Şimdi vazolar kır çiçekleriyle doludur.
Böyle dik bir yokuştan kış günü her araba inemez.
Tüm öğrencileri bahçeye ağaç dikmeye davet ettik.
İç ile dış bir olmadan olgunluk olmaz
Yatmadan bir bardak süt içmeyi unutma.
UYARI 1: Bazı sözcükler sesteş gibi görüldüğü halde, düzeltme işareti (^)’nin varlığı sebebiyle birbirinden sesteşlik bakımından ayrılır. Uzun ya da ince olarak okunması gereken ünlü harflerin üzerine konan (^) düzeltme işareti, birbirinin aynısı gibi görünen kelimelerin sesteş olmasına engel olduğu için bu sözcükler eş sesli kelimeler olarak kabul edilmemektedir.
Örnekler:
*adem (yokluk) *adet (sayı)
âdem (insan) âdet (gelenek, alışkanlık)
*alem (bayrak) *aşık (eklem kemiği)
âlem (dünya, evren) âşık (vurgun, tutkun)
*hal (pazar) *hala (babanın kız kardeşi)
hâl (durum, vaziyet) hâlâ (henüz)
*rahim (esirgeme) *şura (şu yer)
rahîm (koruyan) şûra (danışma kurulu) vb.
*Yar (Uçurum) *Kar (donan su buharı)
Yâr (Sevgili) Kâr (para kazancı)
UYARI 2: Eş seslilik ile çok anlamlılık birbirine karıştırılmamalıdır.
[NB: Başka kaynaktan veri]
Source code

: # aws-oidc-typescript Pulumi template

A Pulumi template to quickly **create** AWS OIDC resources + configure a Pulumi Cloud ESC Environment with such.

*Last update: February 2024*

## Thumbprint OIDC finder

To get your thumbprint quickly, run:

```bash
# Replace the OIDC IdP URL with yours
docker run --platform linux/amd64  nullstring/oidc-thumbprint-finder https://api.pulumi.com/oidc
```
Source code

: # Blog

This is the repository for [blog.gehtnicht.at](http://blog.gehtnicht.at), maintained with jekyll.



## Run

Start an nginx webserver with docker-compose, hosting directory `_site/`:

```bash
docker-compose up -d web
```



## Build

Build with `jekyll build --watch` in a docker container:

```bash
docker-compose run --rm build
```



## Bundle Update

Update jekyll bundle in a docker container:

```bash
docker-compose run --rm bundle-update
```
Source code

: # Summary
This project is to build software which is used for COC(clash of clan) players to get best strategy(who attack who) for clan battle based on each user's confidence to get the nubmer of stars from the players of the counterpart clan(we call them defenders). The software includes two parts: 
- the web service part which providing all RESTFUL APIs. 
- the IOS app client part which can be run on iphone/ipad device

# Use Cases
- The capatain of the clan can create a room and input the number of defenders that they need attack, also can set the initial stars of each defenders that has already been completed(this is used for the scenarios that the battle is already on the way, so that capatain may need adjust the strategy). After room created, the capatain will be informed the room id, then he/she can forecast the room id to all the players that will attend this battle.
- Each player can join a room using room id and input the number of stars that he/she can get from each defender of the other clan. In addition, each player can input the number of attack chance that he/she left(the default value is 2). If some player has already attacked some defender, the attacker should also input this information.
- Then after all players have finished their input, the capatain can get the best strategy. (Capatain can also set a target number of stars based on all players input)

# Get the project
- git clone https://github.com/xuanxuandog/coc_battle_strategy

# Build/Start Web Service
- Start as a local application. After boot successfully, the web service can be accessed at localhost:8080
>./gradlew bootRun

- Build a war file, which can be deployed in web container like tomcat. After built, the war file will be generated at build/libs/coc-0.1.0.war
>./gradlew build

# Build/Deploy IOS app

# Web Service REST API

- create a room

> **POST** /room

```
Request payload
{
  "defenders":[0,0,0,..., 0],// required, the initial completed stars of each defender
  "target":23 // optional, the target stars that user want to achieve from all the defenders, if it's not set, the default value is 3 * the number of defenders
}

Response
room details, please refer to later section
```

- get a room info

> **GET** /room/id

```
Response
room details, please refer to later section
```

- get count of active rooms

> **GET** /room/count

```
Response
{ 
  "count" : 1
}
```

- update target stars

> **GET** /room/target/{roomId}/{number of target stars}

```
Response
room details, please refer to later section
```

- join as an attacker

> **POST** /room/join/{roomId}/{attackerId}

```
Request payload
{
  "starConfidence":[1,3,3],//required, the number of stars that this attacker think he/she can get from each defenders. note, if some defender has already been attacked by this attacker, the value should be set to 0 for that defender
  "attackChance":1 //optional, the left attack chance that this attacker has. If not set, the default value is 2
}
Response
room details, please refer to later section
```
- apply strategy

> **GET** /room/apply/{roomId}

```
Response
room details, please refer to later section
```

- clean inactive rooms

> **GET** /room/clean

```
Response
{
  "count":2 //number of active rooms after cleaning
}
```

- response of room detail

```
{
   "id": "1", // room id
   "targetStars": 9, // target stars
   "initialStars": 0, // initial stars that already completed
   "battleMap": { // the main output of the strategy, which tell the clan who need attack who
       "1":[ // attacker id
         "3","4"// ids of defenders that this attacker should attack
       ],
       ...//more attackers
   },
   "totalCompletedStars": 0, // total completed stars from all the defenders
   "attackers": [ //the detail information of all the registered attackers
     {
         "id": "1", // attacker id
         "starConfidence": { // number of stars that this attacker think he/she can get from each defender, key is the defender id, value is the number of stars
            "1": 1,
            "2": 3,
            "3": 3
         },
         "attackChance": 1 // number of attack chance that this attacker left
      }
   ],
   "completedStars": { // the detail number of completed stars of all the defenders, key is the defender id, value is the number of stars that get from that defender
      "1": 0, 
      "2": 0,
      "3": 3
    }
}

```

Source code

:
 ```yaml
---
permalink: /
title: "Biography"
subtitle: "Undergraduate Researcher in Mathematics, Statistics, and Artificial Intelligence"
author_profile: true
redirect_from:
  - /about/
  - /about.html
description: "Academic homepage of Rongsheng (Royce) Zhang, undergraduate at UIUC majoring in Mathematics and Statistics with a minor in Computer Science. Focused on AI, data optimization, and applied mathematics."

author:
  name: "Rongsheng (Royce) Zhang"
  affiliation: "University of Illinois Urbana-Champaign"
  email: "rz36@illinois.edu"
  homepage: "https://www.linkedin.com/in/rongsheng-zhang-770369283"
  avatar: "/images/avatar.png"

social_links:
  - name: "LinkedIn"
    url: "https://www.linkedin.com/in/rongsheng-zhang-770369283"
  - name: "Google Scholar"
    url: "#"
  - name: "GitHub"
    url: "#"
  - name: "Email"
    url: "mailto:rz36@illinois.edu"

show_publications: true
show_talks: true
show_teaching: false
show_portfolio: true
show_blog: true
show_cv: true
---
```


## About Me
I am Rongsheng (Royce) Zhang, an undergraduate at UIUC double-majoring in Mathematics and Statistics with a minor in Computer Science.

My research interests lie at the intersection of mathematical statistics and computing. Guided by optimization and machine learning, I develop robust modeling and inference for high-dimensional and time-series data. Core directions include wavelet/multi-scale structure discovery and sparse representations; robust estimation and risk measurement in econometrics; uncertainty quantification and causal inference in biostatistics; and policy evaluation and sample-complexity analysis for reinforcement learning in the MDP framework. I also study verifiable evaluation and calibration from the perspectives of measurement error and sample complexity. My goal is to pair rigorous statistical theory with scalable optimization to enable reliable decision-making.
Eş sesli sözcüklerde anlam yönünden uzak-yakın en ufak bir ilişki, hiçbir yakınlık yokken; çok anlamlılık bir sözcüğün temel anlamına bağlı olarak ortaya çıkan bir anlam çoğalmasıdır. Yani bir sözcüğün yan ve mecaz anlamı o sözcüğün sesteşi değildir. Aşağıdaki resimde “yüz” kelimesini bu bakımdan inceledik.
UYARI 3: Dilimizde yazılışları ve söylenişleri birbirine oldukça yakın kimi sözcükler vardır. Bu sözcükler arasında eş seslilik kesinlikle söz konusu değildir.
Örnekler:
Öğle: Zaman öğle vakti
Öyle: işaret sözcüğü
Eğer:koşul zarfı
Eyer:binek hayvanlarının sırtına konan oturmalık
Grup: küme öbek
Gurup: güneşin batması
Bazı sözcüklerdeki bu sesteşlik özelliği cinas denilen bir söz sanatının doğmasını sağlamıştır. Cinas, sesteş sözcüklerin yakın aralıklarla kullanılması sanatıdır.
Örnekler:
Neden her kime yüz tuttum ben andan yüz bela gördüm (Fuzuli)
Üzdü beni zalim kanlı yaramaz.
Gayet çoktur, değil benim yaram az.
Bana yardan gayri cerrah yaramaz. (Gevheri)
Kısmetindir gezdiren yer yer seni
Arşa çıksan akıbet yer yer seni (Kemal Paşazade)
Dilimizde kullanılan bazı eş sesli kelimeler ve anlamları aşağıda alfabetik olarak sıralanmıştır. Ayrıca eş sesli kelimeler tablosunu word dosyası olarak indirebilirsiniz.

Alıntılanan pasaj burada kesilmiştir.